(Document images with source code)
|---|

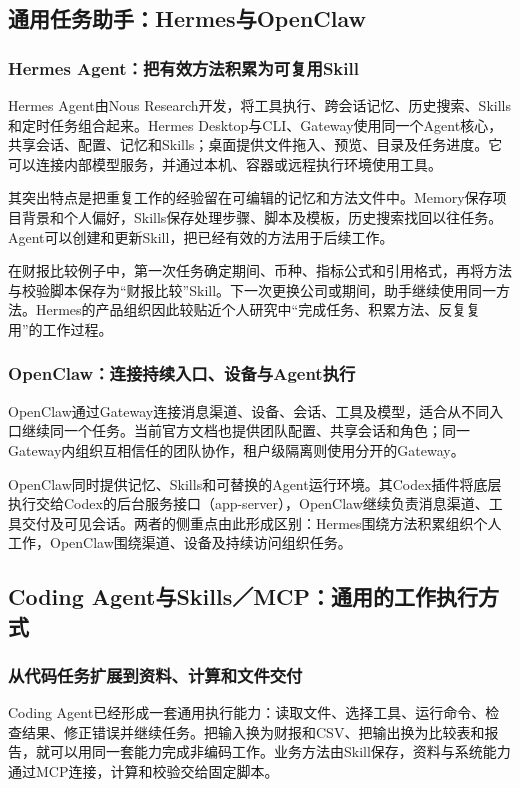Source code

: \subsection{通用任务助手：Hermes与OpenClaw}
\subsubsection{Hermes Agent：把有效方法积累为可复用Skill}
Hermes Agent由Nous Research开发，将工具执行、跨会话记忆、历史搜索、Skills和定时任务组合起来。Hermes Desktop与CLI、Gateway使用同一个Agent核心，共享会话、配置、记忆和Skills；桌面提供文件拖入、预览、目录及任务进度。它可以连接内部模型服务，并通过本机、容器或远程执行环境使用工具。

其突出特点是把重复工作的经验留在可编辑的记忆和方法文件中。Memory保存项目背景和个人偏好，Skills保存处理步骤、脚本及模板，历史搜索找回以往任务。Agent可以创建和更新Skill，把已经有效的方法用于后续工作。

在财报比较例子中，第一次任务确定期间、币种、指标公式和引用格式，再将方法与校验脚本保存为“财报比较”Skill。下一次更换公司或期间，助手继续使用同一方法。Hermes的产品组织因此较贴近个人研究中“完成任务、积累方法、反复复用”的工作过程。

\subsubsection{OpenClaw：连接持续入口、设备与Agent执行}
OpenClaw通过Gateway连接消息渠道、设备、会话、工具及模型，适合从不同入口继续同一个任务。当前官方文档也提供团队配置、共享会话和角色；同一Gateway内组织互相信任的团队协作，租户级隔离则使用分开的Gateway。

OpenClaw同时提供记忆、Skills和可替换的Agent运行环境。其Codex插件将底层执行交给Codex的后台服务接口（app-server），OpenClaw继续负责消息渠道、工具交付及可见会话。两者的侧重点由此形成区别：Hermes围绕方法积累组织个人工作，OpenClaw围绕渠道、设备及持续访问组织任务。

\subsection{Coding Agent与Skills／MCP：通用的工作执行方式}\label{sec:general-execution}
\subsubsection{从代码任务扩展到资料、计算和文件交付}
Coding Agent已经形成一套通用执行能力：读取文件、选择工具、运行命令、检查结果、修正错误并继续任务。把输入换为财报和CSV、把输出换为比较表和报告，就可以用同一套能力完成非编码工作。业务方法由Skill保存，资料与系统能力通过MCP连接，计算和校验交给固定脚本。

|---|

All of the records should be output exactly as they stand, with pictures omitted.

Source code

: \subsection{通用任务助手：Hermes与OpenClaw}
\subsubsection{Hermes Agent：把有效方法积累为可复用Skill}
Hermes Agent由Nous Research开发，将工具执行、跨会话记忆、历史搜索、Skills和定时任务组合起来。Hermes Desktop与CLI、Gateway使用同一个Agent核心，共享会话、配置、记忆和Skills；桌面提供文件拖入、预览、目录及任务进度。它可以连接内部模型服务，并通过本机、容器或远程执行环境使用工具。

其突出特点是把重复工作的经验留在可编辑的记忆和方法文件中。Memory保存项目背景和个人偏好，Skills保存处理步骤、脚本及模板，历史搜索找回以往任务。Agent可以创建和更新Skill，把已经有效的方法用于后续工作。

在财报比较例子中，第一次任务确定期间、币种、指标公式和引用格式，再将方法与校验脚本保存为“财报比较”Skill。下一次更换公司或期间，助手继续使用同一方法。Hermes的产品组织因此较贴近个人研究中“完成任务、积累方法、反复复用”的工作过程。

\subsubsection{OpenClaw：连接持续入口、设备与Agent执行}
OpenClaw通过Gateway连接消息渠道、设备、会话、工具及模型，适合从不同入口继续同一个任务。当前官方文档也提供团队配置、共享会话和角色；同一Gateway内组织互相信任的团队协作，租户级隔离则使用分开的Gateway。

OpenClaw同时提供记忆、Skills和可替换的Agent运行环境。其Codex插件将底层执行交给Codex的后台服务接口（app-server），OpenClaw继续负责消息渠道、工具交付及可见会话。两者的侧重点由此形成区别：Hermes围绕方法积累组织个人工作，OpenClaw围绕渠道、设备及持续访问组织任务。

\subsection{Coding Agent与Skills／MCP：通用的工作执行方式}\label{sec:general-execution}
\subsubsection{从代码任务扩展到资料、计算和文件交付}
Coding Agent已经形成一套通用执行能力：读取文件、选择工具、运行命令、检查结果、修正错误并继续任务。把输入换为财报和CSV、把输出换为比较表和报告，就可以用同一套能力完成非编码工作。业务方法由Skill保存，资料与系统能力通过MCP连接，计算和校验交给固定脚本。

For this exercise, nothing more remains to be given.